On March 9, 2026, The London Stock Exchange Group (LSEG) announced that it launched LSEG Sustainability Ratings and Data, a new suite of environmental, social, and governance (ESG) scores and sustainability analytics to help investors evaluate how companies manage material risks and opportunities. The company said the system is designed to support investment decisions, benchmarking, and corporate engagement by providing standardized sustainability data across markets.
Elena Philipova, LSEG’s director of sustainability solutions said, "By uniting 25 years of sustainable finance expertise, with datasets trusted by the global financial industry, we’re giving financial institutions the clarity and confidence to meet regulatory expectations, support transition-aligned capital allocations and build AI-ready ESG workflows.”
The scoring model evaluates companies on a 0-to-5 scale across 12 ESG themes, including climate transition, biodiversity, energy and resource use, labor relations, human rights, board governance, shareholder rights, anti-corruption, and tax transparency. The framework relies on 220 standardized indicators and more than 2,000 underlying ESG data points.
According to the LSEG, the dataset covers more than 16,000 companies and more than one million fixed-income instruments, representing about 99% of the FTSE All-World Index, a global benchmark that tracks large- and mid-cap stocks across developed and emerging markets.
The company said the scoring model uses a rules-based methodology rather than analyst judgment. LSEG said this will make the scores easier to compare and integrate into financial models and automated investment workflows.
The product also includes an optional ESG Scores Plus layer that adds additional data signals, such as corporate controversies, sovereign ESG risk, green revenues, and sustainable finance metrics. LSEG said this will allow users to expand analysis without changing the core ESG score used in financial workflows.
Several organizations publish global sustainability reporting frameworks that guide how companies disclose ESG information. Financial data providers and investors often use these frameworks to build sustainability ratings and analytics tools.
- International Sustainability Standards Board (ISSB): Develops global standards for corporate sustainability disclosures as part of the IFRS Foundation’s reporting framework.

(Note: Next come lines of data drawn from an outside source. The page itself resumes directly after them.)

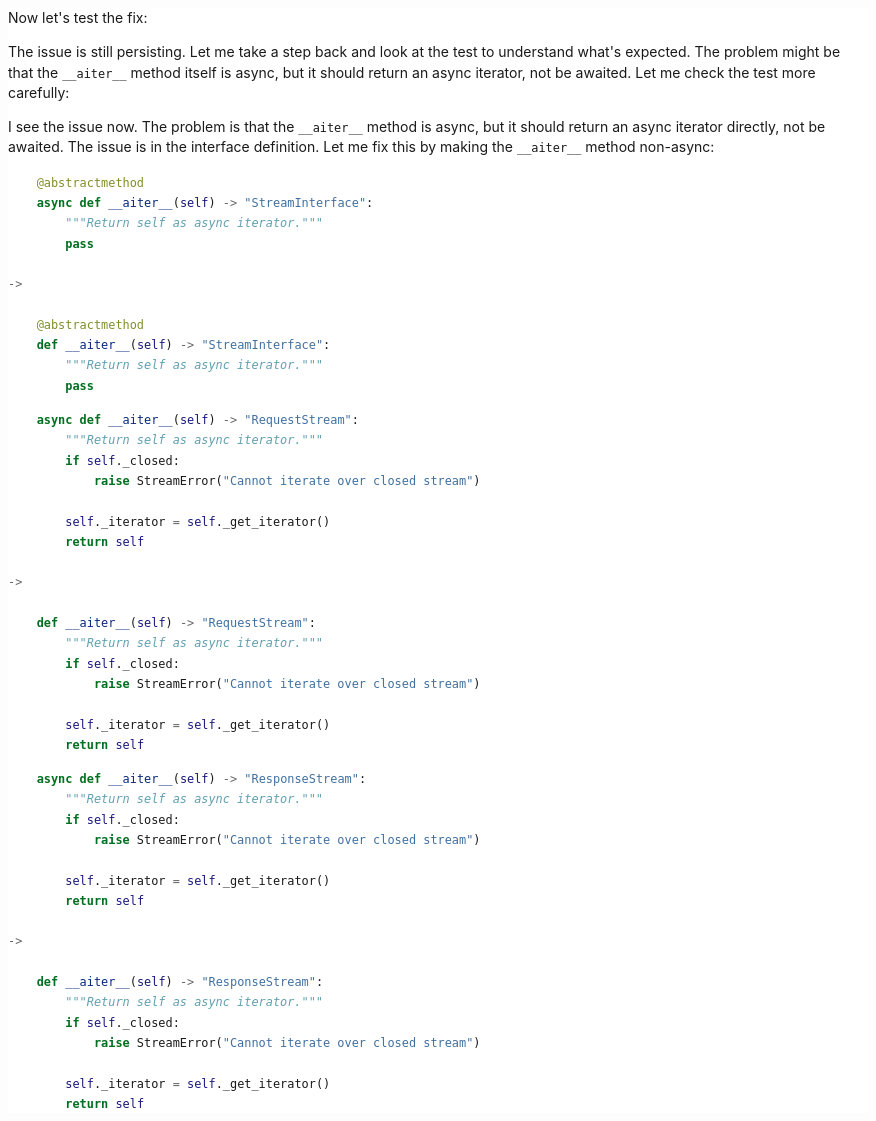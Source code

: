 Now let's test the fix:


The issue is still persisting. Let me take a step back and look at the test to understand what's expected. The problem might be that the `__aiter__` method itself is async, but it should return an async iterator, not be awaited. Let me check the test more carefully:


I see the issue now. The problem is that the `__aiter__` method is async, but it should return an async iterator directly, not be awaited. The issue is in the interface definition. Let me fix this by making the `__aiter__` method non-async:


```python
    @abstractmethod
    async def __aiter__(self) -> "StreamInterface":
        """Return self as async iterator."""
        pass

->

    @abstractmethod
    def __aiter__(self) -> "StreamInterface":
        """Return self as async iterator."""
        pass
```

```python
    async def __aiter__(self) -> "RequestStream":
        """Return self as async iterator."""
        if self._closed:
            raise StreamError("Cannot iterate over closed stream")
        
        self._iterator = self._get_iterator()
        return self

->

    def __aiter__(self) -> "RequestStream":
        """Return self as async iterator."""
        if self._closed:
            raise StreamError("Cannot iterate over closed stream")
        
        self._iterator = self._get_iterator()
        return self
```

```python
    async def __aiter__(self) -> "ResponseStream":
        """Return self as async iterator."""
        if self._closed:
            raise StreamError("Cannot iterate over closed stream")
        
        self._iterator = self._get_iterator()
        return self

->

    def __aiter__(self) -> "ResponseStream":
        """Return self as async iterator."""
        if self._closed:
            raise StreamError("Cannot iterate over closed stream")
        
        self._iterator = self._get_iterator()
        return self
```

- Global Reporting Initiative (GRI): Publishes widely used sustainability reporting standards focused on organizations’ environmental and social effects.
- Sustainability Accounting Standards Board (SASB): Developed industry-specific disclosure standards focused on financially material sustainability information for investors.
- European Sustainability Reporting Standards (ESRS): Define corporate sustainability reporting requirements in the European Union under the Corporate Sustainability Reporting Directive (CSRD).